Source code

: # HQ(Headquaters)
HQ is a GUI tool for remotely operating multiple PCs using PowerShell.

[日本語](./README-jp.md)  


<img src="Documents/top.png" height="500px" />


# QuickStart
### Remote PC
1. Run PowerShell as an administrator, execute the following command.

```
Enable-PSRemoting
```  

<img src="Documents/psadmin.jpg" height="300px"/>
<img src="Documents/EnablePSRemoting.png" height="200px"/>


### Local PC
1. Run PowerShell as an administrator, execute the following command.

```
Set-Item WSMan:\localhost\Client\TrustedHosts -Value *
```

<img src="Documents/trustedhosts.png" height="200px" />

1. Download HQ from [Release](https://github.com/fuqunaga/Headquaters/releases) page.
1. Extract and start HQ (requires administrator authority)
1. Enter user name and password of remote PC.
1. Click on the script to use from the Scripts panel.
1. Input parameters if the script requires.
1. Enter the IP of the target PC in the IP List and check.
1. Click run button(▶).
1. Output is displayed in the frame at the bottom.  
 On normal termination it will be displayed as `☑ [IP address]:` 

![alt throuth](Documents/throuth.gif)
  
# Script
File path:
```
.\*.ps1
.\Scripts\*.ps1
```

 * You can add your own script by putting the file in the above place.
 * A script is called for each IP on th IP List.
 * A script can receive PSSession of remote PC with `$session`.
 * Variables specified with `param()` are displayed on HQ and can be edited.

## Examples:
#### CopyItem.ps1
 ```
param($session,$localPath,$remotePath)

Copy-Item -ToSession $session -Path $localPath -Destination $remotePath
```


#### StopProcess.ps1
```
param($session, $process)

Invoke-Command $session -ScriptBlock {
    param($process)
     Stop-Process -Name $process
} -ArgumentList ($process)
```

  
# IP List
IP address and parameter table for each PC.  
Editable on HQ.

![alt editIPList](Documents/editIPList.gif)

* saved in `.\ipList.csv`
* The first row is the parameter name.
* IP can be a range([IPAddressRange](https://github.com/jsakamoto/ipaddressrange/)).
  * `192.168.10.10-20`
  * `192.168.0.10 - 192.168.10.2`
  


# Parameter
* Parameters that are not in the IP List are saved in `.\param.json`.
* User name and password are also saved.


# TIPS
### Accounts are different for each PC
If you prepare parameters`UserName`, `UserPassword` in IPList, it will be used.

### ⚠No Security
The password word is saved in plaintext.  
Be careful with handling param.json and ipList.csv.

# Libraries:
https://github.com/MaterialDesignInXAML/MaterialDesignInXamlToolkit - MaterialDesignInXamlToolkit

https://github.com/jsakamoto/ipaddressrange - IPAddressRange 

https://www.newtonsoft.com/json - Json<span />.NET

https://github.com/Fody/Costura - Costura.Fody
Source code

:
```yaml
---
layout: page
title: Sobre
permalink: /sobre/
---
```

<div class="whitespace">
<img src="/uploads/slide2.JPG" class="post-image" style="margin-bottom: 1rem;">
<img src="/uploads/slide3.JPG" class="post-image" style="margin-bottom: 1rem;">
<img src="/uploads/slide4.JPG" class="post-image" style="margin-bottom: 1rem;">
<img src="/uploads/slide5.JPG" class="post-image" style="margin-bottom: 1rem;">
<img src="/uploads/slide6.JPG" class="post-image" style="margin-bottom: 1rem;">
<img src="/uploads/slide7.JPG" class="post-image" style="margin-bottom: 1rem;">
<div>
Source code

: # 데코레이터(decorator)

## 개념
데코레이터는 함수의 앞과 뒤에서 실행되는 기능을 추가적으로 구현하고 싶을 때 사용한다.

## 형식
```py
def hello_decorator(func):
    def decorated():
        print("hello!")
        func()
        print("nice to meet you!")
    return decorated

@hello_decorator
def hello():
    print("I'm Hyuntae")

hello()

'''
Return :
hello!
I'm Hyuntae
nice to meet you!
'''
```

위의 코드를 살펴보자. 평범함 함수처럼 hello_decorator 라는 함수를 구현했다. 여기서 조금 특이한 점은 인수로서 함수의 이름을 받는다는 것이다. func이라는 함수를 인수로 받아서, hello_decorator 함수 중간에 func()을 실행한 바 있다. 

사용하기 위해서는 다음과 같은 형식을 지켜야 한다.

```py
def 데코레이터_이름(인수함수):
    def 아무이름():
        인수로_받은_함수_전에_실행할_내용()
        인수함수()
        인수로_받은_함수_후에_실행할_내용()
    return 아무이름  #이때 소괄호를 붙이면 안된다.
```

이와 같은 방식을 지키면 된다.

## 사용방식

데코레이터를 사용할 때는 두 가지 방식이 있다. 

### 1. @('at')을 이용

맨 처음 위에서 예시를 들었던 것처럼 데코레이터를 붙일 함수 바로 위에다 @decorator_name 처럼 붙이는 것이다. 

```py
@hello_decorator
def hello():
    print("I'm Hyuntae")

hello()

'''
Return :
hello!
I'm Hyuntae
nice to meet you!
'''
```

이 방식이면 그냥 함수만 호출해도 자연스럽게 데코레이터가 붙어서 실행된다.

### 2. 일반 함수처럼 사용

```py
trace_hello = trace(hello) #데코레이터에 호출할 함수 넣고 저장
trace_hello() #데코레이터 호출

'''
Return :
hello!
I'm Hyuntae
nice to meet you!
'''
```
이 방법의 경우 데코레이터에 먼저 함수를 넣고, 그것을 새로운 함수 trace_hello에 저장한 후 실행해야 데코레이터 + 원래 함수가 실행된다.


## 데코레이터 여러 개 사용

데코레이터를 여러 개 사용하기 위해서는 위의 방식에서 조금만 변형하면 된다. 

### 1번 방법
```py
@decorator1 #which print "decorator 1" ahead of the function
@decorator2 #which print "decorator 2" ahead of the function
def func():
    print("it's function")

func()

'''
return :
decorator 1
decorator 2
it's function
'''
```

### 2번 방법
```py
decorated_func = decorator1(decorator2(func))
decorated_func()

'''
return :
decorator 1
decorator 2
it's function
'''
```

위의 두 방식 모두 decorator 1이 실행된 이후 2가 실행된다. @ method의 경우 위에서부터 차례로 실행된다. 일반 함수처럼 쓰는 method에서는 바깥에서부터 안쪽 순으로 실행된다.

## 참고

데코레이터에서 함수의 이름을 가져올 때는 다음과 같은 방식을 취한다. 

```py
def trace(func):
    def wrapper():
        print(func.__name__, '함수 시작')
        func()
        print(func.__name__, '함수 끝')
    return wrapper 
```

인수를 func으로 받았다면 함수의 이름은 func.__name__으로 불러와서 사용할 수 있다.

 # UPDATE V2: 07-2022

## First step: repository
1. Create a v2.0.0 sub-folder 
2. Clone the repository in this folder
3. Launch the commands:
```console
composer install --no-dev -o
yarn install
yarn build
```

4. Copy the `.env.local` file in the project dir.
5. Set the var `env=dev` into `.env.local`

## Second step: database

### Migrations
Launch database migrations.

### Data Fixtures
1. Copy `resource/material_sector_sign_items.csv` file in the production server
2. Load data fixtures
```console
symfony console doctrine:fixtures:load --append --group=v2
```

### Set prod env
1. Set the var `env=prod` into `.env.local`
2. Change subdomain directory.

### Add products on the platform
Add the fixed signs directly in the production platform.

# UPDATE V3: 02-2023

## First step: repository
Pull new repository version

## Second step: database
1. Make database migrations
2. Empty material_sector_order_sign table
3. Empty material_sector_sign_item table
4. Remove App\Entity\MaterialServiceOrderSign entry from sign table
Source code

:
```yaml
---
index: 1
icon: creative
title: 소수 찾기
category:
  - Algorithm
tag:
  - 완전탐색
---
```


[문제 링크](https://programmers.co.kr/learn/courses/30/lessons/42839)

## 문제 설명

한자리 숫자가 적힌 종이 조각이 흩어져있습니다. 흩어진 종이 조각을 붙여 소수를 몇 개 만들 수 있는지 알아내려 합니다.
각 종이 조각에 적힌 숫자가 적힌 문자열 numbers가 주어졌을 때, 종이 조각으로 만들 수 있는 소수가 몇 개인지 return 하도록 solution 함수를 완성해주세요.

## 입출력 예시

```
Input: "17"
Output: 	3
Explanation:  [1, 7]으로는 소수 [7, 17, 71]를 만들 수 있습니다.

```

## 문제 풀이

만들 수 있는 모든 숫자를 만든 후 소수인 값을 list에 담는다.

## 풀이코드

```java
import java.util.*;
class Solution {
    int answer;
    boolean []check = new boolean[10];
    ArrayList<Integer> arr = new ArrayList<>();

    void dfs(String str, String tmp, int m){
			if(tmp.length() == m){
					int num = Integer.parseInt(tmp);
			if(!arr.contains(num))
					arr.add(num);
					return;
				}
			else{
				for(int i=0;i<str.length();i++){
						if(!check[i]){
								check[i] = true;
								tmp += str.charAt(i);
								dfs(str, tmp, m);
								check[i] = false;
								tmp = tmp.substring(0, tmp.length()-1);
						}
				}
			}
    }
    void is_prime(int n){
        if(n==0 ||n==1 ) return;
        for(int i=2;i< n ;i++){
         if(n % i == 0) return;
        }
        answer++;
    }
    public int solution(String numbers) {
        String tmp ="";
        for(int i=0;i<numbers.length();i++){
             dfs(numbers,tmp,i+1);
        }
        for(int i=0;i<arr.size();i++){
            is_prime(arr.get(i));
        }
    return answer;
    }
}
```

******************************

Filter the entries down to the lines containing "production". Copy each of those lines.

EXERCISE ANSWER:
1. Copy `resource/material_sector_sign_items.csv` file in the production server
Add the fixed signs directly in the production platform.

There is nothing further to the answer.